When I need a wardrobe change, I look at what I’ve been paying attention to. It’s not always that I want to mimic the same look another person is wearing, but, instead capture the feeling in myself in what I wear. I wrote a post about this last week.

Yet, inspiration can tell you a lot, even if you don’t want to copy exactly what another person is wearing. You can still identify the consistencies in what inspires you. I wrote a post about my inspiration for fall which you can read more about here. There are consistencies in these looks that inform me of what I want in my own wardrobe. There are lots of neutrals, classic, simple, chic, and basic pieces mixed in modern and interesting ways. Based on what inspired me, it wouldn’t make sense to add a lot of colors, overly ornate pieces, or too many feminine touches. For whatever reason— I don’t question the reason— these types of looks ring the truest for me. My next step is to look at my life and figure out what I need that also captures the spirit of what I am naturally inclined towards.

What you find yourself instinctively drawn to gives you an over-arching framework to work within. It creates goals and a vision that is specific and measurable.

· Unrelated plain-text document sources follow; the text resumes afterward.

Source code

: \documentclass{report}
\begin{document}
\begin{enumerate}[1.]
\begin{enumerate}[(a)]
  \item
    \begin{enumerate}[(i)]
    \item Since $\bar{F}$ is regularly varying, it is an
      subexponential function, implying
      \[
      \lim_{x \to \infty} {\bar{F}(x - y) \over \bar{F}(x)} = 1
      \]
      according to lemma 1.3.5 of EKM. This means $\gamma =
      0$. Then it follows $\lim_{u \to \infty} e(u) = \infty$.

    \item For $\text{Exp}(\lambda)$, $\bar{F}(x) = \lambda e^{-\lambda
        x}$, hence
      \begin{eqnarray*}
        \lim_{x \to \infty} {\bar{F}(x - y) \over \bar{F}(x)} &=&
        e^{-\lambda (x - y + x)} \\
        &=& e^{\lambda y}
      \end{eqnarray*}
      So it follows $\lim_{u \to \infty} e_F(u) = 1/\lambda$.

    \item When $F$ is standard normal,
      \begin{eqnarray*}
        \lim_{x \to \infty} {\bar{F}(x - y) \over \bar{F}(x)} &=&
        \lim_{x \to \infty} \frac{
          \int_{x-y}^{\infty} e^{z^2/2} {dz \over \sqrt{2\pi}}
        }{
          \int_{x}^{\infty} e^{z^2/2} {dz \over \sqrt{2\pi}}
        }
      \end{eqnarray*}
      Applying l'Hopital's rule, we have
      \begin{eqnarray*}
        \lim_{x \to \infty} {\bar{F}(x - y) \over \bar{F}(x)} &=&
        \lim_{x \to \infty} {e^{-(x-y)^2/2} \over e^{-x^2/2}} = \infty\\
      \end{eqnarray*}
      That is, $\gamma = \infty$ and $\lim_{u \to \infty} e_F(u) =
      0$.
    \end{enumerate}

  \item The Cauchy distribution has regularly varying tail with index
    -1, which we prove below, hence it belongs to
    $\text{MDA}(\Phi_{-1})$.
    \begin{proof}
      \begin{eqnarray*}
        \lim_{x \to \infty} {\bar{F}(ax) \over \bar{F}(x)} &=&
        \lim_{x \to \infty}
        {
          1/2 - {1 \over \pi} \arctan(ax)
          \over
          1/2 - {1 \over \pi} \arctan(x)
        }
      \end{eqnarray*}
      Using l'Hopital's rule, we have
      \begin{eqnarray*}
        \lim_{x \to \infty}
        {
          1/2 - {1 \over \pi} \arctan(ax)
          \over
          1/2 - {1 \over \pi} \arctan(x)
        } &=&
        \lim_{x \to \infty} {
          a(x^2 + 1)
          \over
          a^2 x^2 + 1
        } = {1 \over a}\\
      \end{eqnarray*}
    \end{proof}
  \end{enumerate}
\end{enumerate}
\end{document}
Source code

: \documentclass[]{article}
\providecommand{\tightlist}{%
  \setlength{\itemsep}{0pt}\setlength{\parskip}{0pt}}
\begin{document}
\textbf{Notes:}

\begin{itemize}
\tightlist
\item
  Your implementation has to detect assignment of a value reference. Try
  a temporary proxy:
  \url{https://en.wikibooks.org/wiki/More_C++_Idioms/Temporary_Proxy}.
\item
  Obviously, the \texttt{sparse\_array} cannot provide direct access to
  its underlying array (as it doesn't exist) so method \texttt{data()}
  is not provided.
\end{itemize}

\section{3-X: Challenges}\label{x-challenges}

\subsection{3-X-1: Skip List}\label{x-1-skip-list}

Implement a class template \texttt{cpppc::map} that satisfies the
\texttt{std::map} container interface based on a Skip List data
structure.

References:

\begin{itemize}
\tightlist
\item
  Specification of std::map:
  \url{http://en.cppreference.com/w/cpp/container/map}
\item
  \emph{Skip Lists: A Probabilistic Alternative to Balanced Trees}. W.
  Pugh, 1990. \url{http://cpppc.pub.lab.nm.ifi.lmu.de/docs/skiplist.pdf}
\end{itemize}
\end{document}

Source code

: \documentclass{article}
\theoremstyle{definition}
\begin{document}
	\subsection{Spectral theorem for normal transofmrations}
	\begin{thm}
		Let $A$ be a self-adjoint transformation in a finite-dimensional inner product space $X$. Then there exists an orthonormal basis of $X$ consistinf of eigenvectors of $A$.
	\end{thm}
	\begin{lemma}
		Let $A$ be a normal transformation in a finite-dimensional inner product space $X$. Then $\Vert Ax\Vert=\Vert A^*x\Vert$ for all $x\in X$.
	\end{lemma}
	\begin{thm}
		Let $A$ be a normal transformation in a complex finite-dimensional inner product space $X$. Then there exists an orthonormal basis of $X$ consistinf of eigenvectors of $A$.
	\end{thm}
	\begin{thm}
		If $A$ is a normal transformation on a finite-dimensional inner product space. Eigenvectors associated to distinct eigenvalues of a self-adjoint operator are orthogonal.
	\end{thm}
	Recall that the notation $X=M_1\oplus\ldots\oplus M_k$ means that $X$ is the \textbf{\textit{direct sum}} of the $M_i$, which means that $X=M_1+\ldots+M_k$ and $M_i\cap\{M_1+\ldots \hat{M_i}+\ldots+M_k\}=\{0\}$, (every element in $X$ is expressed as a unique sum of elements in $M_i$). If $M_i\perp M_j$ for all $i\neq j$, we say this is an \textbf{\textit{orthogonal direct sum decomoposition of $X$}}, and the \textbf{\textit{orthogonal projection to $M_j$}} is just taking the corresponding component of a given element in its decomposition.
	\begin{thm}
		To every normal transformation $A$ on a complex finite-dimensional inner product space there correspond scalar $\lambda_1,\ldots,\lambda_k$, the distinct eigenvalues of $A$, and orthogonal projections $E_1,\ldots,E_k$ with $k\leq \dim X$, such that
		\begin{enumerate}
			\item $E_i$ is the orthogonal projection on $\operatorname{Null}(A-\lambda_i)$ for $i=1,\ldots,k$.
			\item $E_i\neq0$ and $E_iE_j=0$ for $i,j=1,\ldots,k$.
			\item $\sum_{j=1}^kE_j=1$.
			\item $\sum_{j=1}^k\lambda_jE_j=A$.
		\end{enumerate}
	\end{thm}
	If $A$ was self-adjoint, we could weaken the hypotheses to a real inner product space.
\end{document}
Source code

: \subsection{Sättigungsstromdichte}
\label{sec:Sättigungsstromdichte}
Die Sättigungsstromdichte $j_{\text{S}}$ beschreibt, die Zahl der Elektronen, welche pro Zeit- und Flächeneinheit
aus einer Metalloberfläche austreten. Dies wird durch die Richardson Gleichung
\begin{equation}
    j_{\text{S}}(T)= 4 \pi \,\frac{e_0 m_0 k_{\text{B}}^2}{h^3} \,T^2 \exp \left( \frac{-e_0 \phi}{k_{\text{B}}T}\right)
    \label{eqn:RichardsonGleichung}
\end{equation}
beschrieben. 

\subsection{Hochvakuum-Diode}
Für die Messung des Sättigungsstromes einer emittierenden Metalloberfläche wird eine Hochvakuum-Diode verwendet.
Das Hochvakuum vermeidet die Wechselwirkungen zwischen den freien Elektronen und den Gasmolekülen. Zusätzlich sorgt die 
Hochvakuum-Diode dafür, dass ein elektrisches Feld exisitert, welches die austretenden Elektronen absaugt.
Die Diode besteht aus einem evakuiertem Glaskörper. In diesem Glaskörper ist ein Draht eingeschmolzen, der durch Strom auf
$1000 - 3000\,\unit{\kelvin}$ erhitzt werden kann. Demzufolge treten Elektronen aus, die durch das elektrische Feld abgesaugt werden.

Another thing to ask yourself is if it’s not the look that has you bored but the pieces that you are wearing to create your looks. Are you wearing the same sweater with the same pants, and the same scarf? Could you use a quality upgrade or some pieces that get you excited? If you consider that unless your style veers towards being very unique or more avante-garde, the items most people buy are pretty standard, it’s how they are worn that keeps it fresh. Could it be that you need to freshen the pieces in your looks and not necessarily your look?


Remember, the trusted look you have now came together for you at some point. How did you do that? How did you figure it out? What worked? What did these items solve? Unless your wardrobe needs have changed drastically, it’s not so much the plan that needs to change but the pieces you are buying. Instead of looking at your current wardrobe as bad, look at it from the perspective that at one time, the pieces solved a problem and now they don’t. What fresh alternatives could you add that achieve the same goals?


Being bored with your current wardrobe doesn’t mean it all has to be scrapped. Instead, think of it more like evolution— it’s time for your wardrobe to evolve to whatever is next. What is the natural evolution of your wardrobe, where does it want to go next, and what is the natural next step?

You can also ask yourself what is it time to move on from, and what can be eliminated. How needs to be refined as you build towards what’s next? I worked with a client once who discovered what was next for her style through the process of elimination and refinement which you can read about here. As you let these things go, ask yourself, what purpose did these things once serve, and what can be added in their place that feels fresh and new?


Start slowly, and maybe add one or two new pieces in and see what impact that has. I’ve frequently seen how adding just a few new pieces can enliven a wardrobe that once felt stale. Just a few things can reinvigorate what has begun to bore you because you can start to wear what you have in new ways and that can set you on the right course. These small changes can have a huge impact as you continually evolve your style. They can set a trajectory that helps you figure out where your wardrobe wants to head next.